[Task goal]
Working from the top of the listing below, retype each line through the line containing "operates without any user interaction.\\", both included, with no pictures.

[Dataset content]
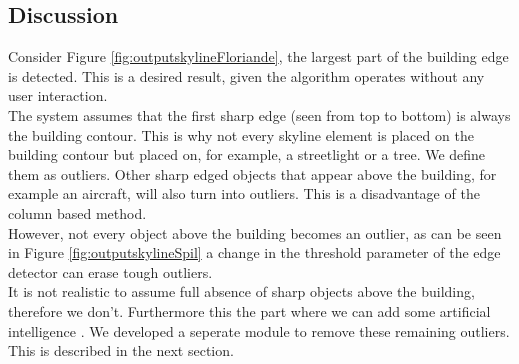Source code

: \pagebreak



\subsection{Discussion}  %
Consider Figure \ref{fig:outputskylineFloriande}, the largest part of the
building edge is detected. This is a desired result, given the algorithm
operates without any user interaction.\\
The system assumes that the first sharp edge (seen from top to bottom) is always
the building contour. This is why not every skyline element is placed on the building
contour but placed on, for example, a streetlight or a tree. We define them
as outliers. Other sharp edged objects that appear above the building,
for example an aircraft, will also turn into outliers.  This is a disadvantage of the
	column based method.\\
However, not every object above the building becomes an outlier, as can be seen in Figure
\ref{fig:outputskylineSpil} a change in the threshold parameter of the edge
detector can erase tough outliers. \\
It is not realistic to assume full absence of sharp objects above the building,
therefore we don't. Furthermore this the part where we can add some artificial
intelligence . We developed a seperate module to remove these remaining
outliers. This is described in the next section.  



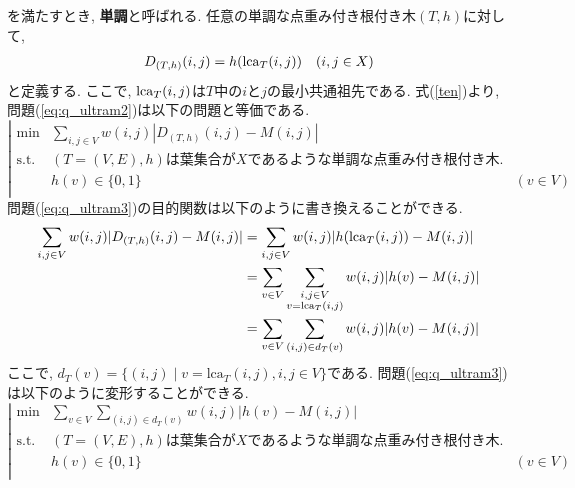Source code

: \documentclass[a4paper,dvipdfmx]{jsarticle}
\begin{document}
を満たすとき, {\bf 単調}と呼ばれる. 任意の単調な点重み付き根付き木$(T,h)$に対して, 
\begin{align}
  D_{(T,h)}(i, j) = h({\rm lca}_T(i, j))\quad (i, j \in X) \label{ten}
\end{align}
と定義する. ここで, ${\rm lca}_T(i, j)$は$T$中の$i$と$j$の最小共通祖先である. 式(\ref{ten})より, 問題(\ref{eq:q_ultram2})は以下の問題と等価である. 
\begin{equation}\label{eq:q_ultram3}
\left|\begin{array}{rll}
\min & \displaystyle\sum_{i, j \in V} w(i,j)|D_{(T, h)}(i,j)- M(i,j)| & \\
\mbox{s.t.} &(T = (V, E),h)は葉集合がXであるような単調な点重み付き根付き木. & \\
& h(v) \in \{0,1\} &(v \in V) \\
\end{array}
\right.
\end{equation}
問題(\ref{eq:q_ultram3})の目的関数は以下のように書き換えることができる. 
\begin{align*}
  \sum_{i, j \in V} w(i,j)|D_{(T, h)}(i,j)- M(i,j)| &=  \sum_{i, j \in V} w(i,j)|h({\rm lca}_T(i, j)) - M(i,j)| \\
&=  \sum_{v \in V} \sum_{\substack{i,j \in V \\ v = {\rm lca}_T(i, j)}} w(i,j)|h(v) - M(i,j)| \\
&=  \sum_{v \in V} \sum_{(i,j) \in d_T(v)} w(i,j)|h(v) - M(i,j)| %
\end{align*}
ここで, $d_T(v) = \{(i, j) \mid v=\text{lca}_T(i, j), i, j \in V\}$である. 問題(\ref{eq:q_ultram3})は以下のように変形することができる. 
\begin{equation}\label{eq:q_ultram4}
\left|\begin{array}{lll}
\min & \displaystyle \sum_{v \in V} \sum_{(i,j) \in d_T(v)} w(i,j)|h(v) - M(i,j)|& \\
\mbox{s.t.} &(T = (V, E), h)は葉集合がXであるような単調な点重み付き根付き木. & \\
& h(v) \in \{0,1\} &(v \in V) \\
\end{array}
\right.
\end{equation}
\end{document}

[Response]
Source code

: \pagebreak



\subsection{Discussion}  %
Consider Figure \ref{fig:outputskylineFloriande}, the largest part of the
building edge is detected. This is a desired result, given the algorithm
operates without any user interaction.\\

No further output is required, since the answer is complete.